Please report how many lines in the data underneath hold the word "level", with no other text.

[ENTRIES SUPPLIED Boundary: Start]

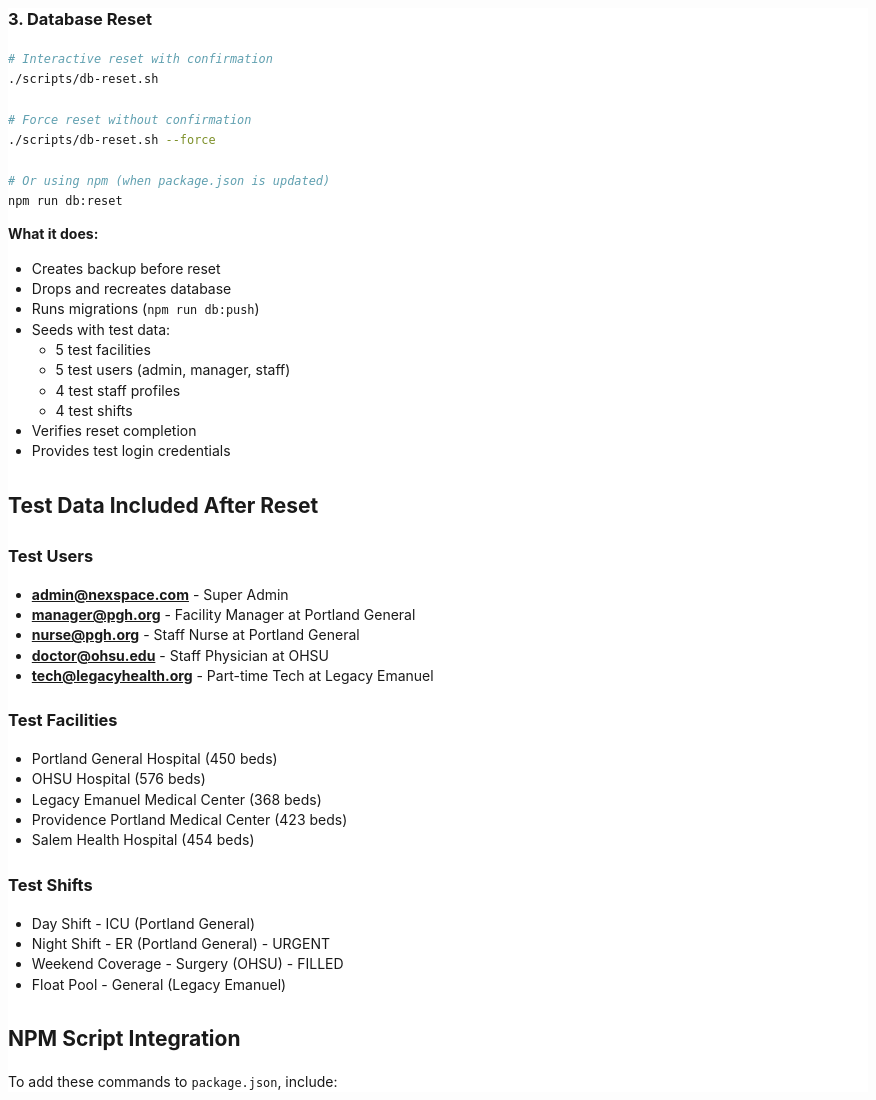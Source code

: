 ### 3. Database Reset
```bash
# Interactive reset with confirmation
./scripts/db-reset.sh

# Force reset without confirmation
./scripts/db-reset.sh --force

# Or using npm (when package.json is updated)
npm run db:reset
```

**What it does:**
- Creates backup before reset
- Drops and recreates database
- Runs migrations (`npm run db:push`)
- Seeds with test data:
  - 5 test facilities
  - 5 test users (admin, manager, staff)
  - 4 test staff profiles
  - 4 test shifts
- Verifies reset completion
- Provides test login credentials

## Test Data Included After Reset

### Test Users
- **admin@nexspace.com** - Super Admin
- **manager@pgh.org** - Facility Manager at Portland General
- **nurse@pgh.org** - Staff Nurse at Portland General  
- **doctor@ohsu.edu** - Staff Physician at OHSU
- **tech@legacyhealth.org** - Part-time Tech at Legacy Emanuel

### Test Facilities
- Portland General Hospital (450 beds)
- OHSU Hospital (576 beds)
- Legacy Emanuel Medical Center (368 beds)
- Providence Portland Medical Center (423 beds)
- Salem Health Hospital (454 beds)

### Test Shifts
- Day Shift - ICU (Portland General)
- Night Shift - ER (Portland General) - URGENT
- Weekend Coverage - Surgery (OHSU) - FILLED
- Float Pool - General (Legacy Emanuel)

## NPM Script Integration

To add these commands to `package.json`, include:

[ENTRIES SUPPLIED Boundary: End]
[ENTRIES SUPPLIED Boundary: Start]

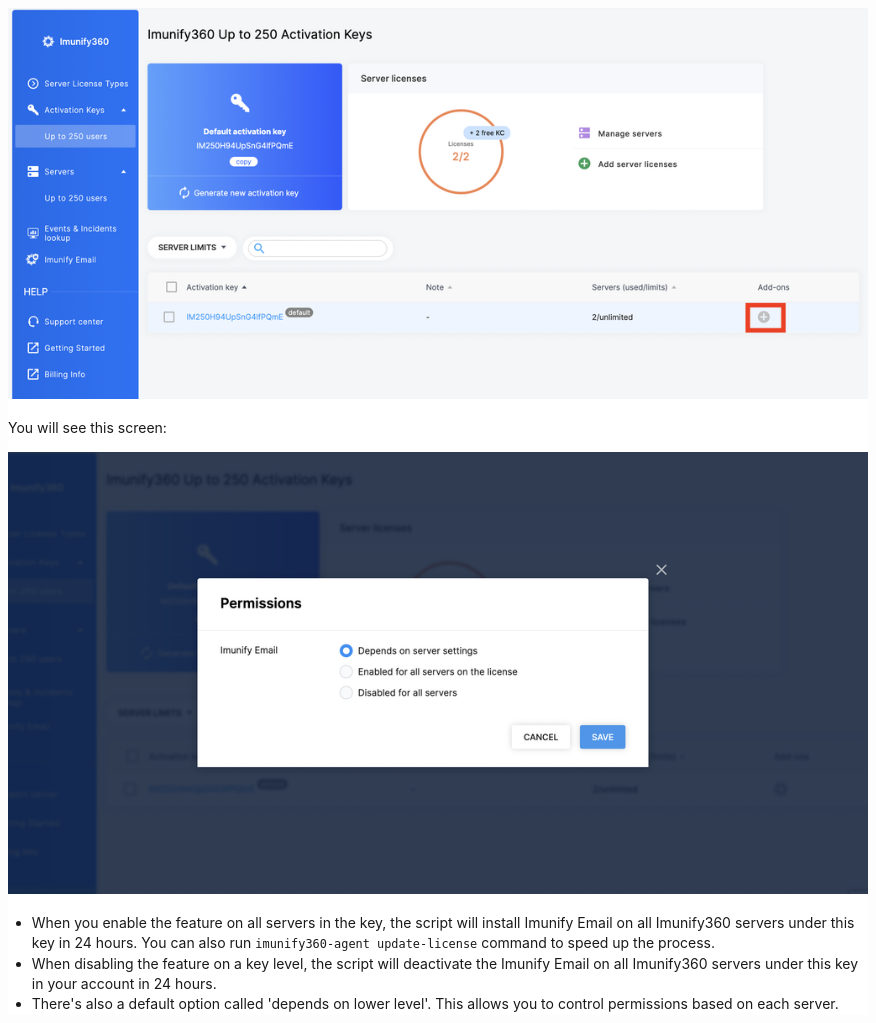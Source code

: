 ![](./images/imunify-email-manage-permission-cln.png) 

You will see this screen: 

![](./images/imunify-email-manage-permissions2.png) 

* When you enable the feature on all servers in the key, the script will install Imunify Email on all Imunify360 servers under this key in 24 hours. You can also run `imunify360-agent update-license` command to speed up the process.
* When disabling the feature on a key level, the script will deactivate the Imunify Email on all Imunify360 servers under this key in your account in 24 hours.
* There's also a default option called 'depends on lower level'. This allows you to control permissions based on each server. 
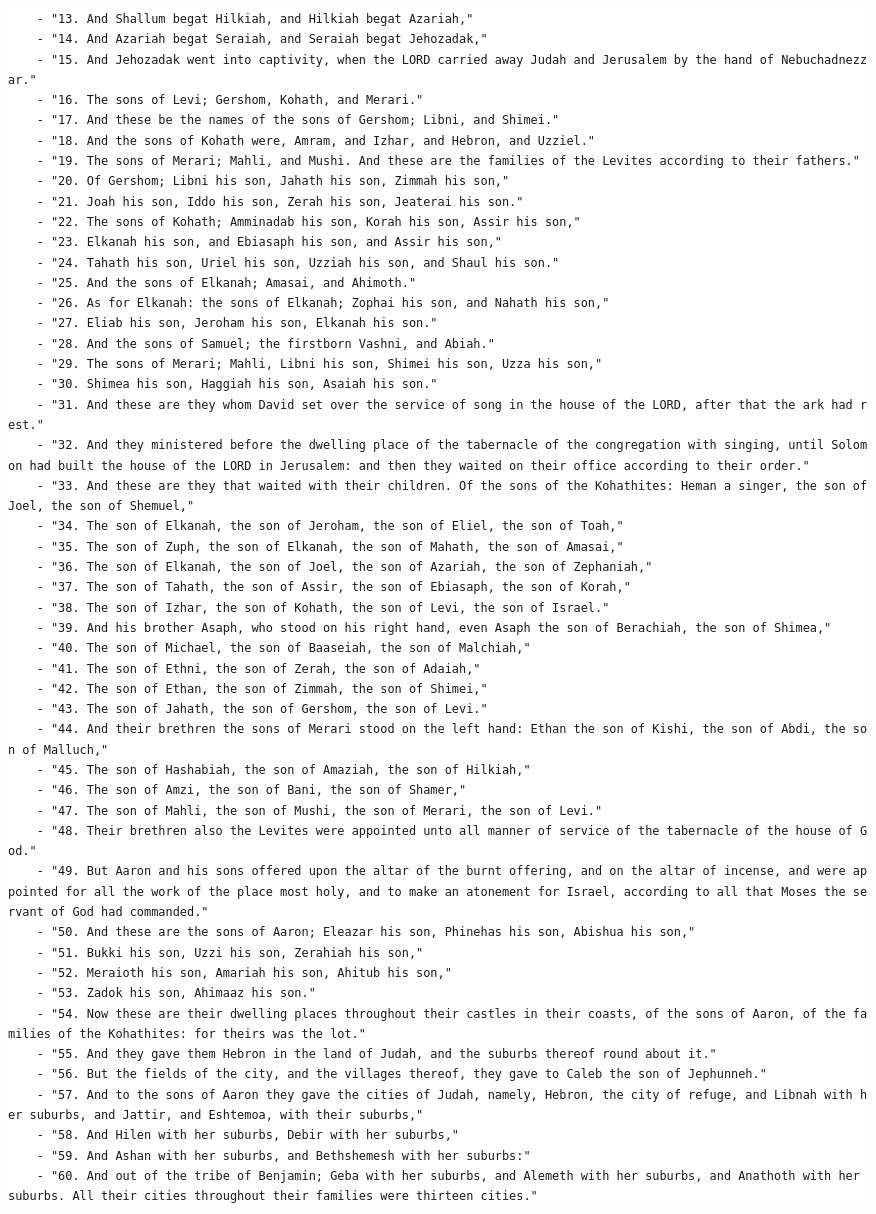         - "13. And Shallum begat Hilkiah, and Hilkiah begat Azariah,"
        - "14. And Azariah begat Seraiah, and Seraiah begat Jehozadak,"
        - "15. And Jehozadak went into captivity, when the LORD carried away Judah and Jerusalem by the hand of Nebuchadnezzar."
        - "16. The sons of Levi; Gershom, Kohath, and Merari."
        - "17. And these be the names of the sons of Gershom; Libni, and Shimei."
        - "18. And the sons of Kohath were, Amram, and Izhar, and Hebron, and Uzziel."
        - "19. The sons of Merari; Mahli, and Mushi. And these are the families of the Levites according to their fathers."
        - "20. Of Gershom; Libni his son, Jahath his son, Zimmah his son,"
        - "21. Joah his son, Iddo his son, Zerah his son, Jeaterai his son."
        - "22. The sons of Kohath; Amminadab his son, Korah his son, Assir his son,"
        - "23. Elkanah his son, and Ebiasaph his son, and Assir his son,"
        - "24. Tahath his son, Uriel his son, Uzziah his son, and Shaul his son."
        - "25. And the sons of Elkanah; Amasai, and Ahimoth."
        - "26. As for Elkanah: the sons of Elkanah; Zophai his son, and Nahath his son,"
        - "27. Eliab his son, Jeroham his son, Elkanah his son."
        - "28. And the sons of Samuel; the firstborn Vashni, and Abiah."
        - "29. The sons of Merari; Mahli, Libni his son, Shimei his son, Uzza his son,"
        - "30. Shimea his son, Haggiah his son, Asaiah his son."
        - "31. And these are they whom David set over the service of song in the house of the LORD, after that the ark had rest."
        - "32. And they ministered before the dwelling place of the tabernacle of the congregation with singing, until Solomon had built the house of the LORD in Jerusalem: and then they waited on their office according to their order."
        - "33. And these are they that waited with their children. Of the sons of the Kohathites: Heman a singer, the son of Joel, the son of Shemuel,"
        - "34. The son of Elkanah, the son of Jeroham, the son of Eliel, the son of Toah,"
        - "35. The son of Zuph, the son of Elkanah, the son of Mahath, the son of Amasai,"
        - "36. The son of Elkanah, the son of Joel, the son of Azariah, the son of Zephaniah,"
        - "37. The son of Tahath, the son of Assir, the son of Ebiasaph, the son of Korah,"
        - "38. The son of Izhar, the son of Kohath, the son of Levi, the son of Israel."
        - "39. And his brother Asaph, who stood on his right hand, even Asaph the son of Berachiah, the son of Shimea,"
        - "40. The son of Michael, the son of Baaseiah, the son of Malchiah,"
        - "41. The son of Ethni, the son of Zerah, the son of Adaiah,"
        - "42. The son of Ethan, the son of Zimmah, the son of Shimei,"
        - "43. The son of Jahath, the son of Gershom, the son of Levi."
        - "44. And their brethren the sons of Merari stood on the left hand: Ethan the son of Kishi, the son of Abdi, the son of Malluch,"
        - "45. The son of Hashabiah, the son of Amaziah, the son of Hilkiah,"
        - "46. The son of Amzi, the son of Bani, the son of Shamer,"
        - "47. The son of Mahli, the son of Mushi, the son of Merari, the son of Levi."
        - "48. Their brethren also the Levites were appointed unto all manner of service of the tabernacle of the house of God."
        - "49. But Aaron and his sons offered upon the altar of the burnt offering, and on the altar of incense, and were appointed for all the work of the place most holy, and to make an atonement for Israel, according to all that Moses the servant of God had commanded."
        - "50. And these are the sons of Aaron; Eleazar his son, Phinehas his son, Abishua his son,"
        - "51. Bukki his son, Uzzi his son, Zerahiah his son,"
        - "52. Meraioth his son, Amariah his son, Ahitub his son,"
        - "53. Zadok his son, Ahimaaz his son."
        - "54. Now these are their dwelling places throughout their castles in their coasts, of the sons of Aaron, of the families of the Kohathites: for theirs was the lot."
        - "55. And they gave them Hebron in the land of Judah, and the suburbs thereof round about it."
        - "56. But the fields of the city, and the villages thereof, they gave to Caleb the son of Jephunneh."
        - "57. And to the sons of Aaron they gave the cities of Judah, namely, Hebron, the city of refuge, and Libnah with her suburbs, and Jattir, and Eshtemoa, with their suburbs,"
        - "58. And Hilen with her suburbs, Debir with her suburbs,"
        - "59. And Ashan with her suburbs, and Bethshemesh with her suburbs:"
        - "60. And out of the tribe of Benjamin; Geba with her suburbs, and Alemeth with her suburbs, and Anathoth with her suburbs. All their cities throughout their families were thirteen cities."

[ENTRIES SUPPLIED Boundary: End]

• _RESULT FOR THIS EXERCISE_
2